Le autorità militari non hanno immediatamente rivelato le cause dell’incidente. L’F-35B è la variante a decollo corto e atterraggio verticale del caccia di quinta generazione Joint Strike Fighter ed è utilizzato principalmente dal Corpo dei Marines. Ogni velivolo ha un costo di circa 109 milioni di dollari.
Miramar ospitava in passato la scuola per piloti da caccia della Marina statunitense, resa celebre dal film Top Gun (1986), ed era un tempo conosciuta come «Fightertown USA», la «città dei caccia». La scuola si trasferì in Nevada nel 1996, quando la base fu ceduta al Corpo dei Marines.
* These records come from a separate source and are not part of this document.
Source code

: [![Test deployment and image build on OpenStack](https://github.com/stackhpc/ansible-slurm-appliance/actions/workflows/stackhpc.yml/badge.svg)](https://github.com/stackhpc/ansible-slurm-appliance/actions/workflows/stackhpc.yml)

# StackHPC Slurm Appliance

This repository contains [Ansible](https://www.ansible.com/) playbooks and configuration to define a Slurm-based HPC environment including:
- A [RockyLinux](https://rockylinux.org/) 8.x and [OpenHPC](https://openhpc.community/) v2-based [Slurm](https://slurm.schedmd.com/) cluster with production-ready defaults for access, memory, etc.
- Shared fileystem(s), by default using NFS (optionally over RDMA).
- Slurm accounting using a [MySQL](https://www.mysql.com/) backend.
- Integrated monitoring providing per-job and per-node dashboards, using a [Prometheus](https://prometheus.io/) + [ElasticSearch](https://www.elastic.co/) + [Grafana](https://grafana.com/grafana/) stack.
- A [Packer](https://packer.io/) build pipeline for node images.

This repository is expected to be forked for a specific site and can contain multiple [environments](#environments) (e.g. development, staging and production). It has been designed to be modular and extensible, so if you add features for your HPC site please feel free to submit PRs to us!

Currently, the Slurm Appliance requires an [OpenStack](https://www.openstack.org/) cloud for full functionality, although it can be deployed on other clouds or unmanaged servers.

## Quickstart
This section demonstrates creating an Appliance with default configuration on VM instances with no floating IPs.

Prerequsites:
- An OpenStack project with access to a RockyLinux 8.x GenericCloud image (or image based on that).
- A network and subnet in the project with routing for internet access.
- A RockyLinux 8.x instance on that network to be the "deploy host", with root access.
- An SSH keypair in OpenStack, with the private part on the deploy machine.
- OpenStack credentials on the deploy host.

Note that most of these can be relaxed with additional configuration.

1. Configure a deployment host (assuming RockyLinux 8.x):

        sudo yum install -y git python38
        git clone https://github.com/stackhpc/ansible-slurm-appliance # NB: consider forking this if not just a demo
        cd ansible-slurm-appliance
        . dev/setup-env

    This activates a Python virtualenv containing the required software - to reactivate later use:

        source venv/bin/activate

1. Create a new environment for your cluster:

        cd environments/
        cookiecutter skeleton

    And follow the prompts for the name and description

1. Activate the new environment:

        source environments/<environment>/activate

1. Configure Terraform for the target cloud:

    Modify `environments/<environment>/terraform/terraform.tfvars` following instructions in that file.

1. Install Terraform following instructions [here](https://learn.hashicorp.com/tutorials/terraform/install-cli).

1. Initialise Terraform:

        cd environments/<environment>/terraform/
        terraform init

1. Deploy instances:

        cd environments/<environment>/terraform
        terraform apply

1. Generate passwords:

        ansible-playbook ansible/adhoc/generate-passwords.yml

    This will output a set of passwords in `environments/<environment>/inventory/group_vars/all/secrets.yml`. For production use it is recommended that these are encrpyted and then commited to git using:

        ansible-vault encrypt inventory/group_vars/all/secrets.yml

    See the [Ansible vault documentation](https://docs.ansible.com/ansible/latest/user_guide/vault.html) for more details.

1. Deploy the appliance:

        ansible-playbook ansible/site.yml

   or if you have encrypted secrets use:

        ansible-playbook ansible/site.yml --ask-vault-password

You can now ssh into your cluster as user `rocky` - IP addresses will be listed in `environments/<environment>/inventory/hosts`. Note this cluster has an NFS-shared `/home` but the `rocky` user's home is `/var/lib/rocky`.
L’ultimo incidente si è verificato quasi esattamente un anno dopo che un F-35C della Marina statunitense si schiantò vicino alla base aerea navale di Lemoore, nella California centrale, il 30 luglio 2025. Anche in quell’occasione il pilota si eiettò in sicurezza prima che il jet si schiantasse in un campo e prendesse fuoco.
Nel frattempo, in rete si moltiplicano le teorie secondo cui l’incidente sarebbe, per qualche ragione, una copertura per un caccia identico abbattuto in queste ore nel Golfo Persico.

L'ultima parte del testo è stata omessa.